◆ **Work order**
The output should be all lines of the entries below in which the word "Windows" occurs.

(Collected data entries)
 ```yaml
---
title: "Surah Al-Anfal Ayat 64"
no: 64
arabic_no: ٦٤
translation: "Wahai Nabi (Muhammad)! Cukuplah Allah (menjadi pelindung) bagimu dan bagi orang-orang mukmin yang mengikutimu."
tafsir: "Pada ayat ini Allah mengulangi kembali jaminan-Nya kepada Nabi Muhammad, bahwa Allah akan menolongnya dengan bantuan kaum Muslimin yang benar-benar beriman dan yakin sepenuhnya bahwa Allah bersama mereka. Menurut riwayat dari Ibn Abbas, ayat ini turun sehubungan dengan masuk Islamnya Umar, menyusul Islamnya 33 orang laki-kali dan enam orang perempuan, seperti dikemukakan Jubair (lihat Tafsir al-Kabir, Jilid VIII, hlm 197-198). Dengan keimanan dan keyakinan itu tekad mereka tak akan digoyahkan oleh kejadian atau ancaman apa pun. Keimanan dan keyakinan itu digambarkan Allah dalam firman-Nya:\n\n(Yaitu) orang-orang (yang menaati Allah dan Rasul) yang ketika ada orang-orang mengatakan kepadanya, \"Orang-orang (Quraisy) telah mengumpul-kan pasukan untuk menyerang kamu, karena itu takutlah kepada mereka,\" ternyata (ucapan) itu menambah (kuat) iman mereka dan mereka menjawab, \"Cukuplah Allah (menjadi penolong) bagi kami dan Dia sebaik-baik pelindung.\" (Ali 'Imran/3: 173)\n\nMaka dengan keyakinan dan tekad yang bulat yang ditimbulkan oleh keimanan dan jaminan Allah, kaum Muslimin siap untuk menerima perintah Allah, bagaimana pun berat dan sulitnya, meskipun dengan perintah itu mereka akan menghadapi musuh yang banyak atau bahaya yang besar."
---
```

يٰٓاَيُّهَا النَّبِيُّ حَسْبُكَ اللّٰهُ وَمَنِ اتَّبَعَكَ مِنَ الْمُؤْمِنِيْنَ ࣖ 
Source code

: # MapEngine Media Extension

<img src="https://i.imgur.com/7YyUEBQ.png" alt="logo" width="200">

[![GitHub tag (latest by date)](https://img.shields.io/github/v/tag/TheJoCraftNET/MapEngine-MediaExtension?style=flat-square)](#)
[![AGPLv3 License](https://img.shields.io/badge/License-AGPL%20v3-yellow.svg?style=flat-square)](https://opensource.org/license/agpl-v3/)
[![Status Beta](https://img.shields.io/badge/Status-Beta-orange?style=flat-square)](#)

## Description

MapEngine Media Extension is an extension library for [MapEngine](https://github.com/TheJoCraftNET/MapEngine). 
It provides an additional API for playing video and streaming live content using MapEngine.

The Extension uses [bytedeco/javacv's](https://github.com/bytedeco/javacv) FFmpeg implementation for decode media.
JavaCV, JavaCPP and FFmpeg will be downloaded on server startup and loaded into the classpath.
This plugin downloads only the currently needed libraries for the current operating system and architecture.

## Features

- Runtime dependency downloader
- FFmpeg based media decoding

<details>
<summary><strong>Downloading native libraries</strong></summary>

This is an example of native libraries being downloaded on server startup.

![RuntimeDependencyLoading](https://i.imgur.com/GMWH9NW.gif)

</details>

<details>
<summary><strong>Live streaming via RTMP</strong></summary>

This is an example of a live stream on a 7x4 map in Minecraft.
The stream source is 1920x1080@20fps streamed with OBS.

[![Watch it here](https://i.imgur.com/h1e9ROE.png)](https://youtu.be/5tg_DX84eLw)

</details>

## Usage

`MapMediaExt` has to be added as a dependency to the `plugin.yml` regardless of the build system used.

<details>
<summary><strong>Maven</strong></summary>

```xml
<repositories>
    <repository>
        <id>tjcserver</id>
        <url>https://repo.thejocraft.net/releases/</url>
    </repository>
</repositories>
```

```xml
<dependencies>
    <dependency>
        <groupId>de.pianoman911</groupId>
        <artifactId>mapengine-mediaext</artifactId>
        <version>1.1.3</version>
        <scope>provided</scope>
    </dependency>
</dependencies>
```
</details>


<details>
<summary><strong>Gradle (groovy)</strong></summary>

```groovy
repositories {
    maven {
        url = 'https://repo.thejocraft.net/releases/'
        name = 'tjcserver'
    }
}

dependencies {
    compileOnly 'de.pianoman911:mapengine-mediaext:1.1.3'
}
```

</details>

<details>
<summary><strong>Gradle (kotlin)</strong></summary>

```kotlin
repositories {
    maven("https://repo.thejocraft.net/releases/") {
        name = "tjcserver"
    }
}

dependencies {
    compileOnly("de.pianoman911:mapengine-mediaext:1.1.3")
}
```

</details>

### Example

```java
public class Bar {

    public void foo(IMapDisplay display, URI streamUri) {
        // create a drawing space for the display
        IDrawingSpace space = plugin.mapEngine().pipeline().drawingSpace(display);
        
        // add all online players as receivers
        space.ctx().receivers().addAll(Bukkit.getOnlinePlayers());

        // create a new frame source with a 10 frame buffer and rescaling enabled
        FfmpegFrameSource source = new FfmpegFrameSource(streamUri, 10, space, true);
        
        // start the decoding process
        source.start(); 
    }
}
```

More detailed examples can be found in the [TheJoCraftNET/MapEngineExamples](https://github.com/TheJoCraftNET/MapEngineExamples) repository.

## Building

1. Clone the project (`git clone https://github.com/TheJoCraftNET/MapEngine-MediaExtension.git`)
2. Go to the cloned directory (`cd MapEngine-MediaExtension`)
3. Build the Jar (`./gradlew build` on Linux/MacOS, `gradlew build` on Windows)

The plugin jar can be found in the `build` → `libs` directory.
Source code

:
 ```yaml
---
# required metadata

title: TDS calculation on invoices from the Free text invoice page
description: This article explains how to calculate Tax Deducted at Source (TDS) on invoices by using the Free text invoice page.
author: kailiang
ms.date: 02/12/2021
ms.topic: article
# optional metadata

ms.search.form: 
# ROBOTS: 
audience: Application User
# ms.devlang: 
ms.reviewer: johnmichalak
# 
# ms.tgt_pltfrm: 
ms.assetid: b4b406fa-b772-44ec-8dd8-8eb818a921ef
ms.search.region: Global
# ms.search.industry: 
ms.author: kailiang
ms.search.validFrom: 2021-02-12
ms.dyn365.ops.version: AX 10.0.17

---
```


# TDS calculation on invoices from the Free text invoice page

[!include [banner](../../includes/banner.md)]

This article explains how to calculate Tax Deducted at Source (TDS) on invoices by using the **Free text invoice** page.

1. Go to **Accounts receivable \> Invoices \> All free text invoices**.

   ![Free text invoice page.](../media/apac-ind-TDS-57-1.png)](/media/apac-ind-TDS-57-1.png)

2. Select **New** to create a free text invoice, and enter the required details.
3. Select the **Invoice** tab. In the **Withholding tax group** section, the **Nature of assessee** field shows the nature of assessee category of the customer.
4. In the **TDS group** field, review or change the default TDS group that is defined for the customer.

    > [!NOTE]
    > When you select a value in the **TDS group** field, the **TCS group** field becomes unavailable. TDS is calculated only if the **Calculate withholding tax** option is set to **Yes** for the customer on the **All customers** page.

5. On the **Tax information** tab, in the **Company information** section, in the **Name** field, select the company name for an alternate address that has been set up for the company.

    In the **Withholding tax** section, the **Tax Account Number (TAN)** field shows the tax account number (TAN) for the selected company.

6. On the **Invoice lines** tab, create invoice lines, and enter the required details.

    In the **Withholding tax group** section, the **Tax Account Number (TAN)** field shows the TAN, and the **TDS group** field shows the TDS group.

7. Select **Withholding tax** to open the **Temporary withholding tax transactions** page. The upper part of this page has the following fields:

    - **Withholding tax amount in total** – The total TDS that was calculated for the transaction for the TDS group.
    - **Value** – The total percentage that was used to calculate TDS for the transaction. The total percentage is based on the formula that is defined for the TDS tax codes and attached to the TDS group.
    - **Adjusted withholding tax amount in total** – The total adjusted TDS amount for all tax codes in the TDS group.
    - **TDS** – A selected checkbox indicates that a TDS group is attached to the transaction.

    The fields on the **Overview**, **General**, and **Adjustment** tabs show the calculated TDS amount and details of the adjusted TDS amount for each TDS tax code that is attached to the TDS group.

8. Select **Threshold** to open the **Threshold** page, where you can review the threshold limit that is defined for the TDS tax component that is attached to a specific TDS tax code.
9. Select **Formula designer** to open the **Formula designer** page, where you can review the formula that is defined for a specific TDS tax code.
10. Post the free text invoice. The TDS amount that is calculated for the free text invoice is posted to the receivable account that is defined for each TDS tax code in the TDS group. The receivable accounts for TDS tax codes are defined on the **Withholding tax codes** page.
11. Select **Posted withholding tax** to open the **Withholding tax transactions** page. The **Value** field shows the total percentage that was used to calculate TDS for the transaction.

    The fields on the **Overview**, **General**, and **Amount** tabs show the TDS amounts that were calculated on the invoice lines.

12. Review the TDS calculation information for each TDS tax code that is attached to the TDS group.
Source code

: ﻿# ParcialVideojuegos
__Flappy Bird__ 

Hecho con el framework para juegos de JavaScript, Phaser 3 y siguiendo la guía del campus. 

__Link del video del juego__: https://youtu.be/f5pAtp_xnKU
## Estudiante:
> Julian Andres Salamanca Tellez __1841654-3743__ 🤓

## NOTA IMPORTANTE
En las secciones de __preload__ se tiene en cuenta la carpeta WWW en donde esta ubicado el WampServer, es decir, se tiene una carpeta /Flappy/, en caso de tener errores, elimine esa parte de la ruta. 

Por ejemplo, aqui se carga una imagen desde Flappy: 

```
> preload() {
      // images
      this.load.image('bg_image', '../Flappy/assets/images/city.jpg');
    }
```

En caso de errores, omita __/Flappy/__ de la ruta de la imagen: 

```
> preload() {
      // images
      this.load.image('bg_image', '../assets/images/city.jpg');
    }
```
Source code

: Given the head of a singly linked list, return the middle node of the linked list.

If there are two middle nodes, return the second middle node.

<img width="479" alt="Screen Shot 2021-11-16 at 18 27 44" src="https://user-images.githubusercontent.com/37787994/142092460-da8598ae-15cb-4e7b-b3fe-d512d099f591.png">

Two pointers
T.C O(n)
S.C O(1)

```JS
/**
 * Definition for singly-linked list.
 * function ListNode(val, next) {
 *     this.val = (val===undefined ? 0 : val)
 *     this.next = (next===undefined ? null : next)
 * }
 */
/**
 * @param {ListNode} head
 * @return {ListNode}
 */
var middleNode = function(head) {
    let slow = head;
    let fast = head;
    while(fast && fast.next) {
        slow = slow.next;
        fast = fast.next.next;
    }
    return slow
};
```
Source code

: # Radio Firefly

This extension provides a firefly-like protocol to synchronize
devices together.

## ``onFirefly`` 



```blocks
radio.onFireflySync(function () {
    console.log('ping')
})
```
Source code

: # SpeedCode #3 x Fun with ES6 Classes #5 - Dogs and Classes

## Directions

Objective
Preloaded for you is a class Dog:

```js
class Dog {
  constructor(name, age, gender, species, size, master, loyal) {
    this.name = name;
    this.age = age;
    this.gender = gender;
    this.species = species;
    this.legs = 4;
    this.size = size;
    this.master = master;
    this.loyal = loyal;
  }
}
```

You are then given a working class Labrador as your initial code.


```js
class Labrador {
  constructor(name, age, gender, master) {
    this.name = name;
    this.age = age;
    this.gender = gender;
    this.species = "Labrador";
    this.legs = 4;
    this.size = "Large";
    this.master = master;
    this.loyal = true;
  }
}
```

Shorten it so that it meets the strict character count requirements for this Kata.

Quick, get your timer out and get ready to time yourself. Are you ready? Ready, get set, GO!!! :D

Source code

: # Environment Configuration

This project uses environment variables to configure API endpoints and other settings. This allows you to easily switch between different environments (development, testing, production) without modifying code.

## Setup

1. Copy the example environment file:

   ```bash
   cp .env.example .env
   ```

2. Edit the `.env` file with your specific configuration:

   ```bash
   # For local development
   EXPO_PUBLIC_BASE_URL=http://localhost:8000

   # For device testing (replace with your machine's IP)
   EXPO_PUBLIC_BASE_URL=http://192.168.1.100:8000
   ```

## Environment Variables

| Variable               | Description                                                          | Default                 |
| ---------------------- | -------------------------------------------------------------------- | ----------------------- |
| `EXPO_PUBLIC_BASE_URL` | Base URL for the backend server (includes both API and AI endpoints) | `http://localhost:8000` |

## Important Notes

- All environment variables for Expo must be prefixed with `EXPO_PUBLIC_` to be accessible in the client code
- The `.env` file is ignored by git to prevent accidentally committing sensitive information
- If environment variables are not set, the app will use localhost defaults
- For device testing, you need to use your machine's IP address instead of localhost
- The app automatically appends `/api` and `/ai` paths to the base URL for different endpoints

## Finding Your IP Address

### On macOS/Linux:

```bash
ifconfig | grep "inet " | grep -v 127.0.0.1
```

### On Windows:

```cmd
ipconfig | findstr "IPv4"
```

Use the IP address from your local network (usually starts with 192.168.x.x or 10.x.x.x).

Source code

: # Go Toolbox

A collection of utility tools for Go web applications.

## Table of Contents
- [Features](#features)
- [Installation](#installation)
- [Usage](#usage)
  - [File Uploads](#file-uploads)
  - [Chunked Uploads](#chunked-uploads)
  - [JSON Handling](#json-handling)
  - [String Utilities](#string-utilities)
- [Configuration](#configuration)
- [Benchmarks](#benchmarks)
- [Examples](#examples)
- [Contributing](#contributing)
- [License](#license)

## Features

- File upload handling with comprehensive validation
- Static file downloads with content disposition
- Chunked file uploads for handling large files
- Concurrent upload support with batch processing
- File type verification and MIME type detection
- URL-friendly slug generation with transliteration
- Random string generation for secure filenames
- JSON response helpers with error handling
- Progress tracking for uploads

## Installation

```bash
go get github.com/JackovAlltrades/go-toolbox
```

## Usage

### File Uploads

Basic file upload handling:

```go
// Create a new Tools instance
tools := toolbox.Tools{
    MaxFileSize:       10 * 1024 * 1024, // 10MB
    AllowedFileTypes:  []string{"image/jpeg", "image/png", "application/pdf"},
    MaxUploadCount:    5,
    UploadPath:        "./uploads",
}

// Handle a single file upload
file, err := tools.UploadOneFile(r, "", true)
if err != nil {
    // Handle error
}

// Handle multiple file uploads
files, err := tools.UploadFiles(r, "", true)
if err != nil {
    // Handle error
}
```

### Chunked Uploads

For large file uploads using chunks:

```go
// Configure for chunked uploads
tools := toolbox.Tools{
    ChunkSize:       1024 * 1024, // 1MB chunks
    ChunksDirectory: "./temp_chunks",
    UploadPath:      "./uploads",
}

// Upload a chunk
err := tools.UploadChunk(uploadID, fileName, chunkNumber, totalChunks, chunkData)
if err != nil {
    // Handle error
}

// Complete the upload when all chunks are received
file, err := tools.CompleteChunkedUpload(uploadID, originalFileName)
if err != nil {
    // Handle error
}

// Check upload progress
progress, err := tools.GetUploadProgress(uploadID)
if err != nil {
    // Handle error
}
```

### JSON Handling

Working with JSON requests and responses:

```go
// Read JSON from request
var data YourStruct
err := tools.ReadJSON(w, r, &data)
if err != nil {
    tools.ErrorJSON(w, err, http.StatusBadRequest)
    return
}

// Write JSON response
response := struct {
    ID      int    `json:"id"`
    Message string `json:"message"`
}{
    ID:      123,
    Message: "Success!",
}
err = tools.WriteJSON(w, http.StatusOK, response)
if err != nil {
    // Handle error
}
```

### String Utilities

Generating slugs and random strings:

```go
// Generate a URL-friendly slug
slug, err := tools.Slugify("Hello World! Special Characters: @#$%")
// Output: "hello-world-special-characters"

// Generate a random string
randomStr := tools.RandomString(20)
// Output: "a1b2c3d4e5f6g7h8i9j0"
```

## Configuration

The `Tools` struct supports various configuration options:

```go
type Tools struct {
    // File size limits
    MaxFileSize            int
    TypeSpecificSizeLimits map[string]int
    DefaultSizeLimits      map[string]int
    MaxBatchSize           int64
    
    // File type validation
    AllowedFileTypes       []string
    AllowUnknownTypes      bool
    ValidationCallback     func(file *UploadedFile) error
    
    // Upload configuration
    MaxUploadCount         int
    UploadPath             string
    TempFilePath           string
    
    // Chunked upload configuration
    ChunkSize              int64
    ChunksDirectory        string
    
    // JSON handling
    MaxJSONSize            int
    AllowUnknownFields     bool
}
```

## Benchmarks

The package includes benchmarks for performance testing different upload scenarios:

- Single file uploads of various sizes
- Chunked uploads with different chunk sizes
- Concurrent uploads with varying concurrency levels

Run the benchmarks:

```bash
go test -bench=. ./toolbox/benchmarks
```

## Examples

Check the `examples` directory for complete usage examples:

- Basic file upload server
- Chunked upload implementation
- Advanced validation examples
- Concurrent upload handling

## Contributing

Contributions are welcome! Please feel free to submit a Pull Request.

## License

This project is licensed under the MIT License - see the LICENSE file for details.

◆ **Output of the task**
3. Build the Jar (`./gradlew build` on Linux/MacOS, `gradlew build` on Windows)
### On Windows:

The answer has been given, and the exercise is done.